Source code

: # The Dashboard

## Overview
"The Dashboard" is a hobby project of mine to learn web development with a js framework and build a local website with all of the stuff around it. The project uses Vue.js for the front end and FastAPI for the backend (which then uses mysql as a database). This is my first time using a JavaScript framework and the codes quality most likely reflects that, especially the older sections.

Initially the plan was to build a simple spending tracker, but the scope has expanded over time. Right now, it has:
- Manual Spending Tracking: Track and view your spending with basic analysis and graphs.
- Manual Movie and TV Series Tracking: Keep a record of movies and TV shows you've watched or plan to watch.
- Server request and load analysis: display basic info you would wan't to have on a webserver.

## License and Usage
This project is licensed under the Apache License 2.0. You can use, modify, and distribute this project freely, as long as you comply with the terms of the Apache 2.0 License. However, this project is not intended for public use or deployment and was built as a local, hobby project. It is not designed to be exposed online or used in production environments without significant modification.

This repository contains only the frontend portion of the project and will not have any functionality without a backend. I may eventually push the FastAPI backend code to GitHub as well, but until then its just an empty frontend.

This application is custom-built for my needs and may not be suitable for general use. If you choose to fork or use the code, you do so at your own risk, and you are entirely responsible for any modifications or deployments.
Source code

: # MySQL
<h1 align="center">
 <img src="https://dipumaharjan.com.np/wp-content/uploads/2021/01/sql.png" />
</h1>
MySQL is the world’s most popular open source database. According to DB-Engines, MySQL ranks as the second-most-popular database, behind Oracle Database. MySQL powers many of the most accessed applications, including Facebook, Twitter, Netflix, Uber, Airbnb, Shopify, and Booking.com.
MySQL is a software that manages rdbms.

WHAT THE TASK ASKS :: Please retype the whole of the material above exactly.

RESPONSE TO THIS TASK ::
Source code

: # The Dashboard

## Overview
"The Dashboard" is a hobby project of mine to learn web development with a js framework and build a local website with all of the stuff around it. The project uses Vue.js for the front end and FastAPI for the backend (which then uses mysql as a database). This is my first time using a JavaScript framework and the codes quality most likely reflects that, especially the older sections.

Initially the plan was to build a simple spending tracker, but the scope has expanded over time. Right now, it has:
- Manual Spending Tracking: Track and view your spending with basic analysis and graphs.
- Manual Movie and TV Series Tracking: Keep a record of movies and TV shows you've watched or plan to watch.
- Server request and load analysis: display basic info you would wan't to have on a webserver.

## License and Usage
This project is licensed under the Apache License 2.0. You can use, modify, and distribute this project freely, as long as you comply with the terms of the Apache 2.0 License. However, this project is not intended for public use or deployment and was built as a local, hobby project. It is not designed to be exposed online or used in production environments without significant modification.

This repository contains only the frontend portion of the project and will not have any functionality without a backend. I may eventually push the FastAPI backend code to GitHub as well, but until then its just an empty frontend.

This application is custom-built for my needs and may not be suitable for general use. If you choose to fork or use the code, you do so at your own risk, and you are entirely responsible for any modifications or deployments.
Source code

: # MySQL
<h1 align="center">
 <img src="https://dipumaharjan.com.np/wp-content/uploads/2021/01/sql.png" />
</h1>
MySQL is the world’s most popular open source database. According to DB-Engines, MySQL ranks as the second-most-popular database, behind Oracle Database. MySQL powers many of the most accessed applications, including Facebook, Twitter, Netflix, Uber, Airbnb, Shopify, and Booking.com.
MySQL is a software that manages rdbms.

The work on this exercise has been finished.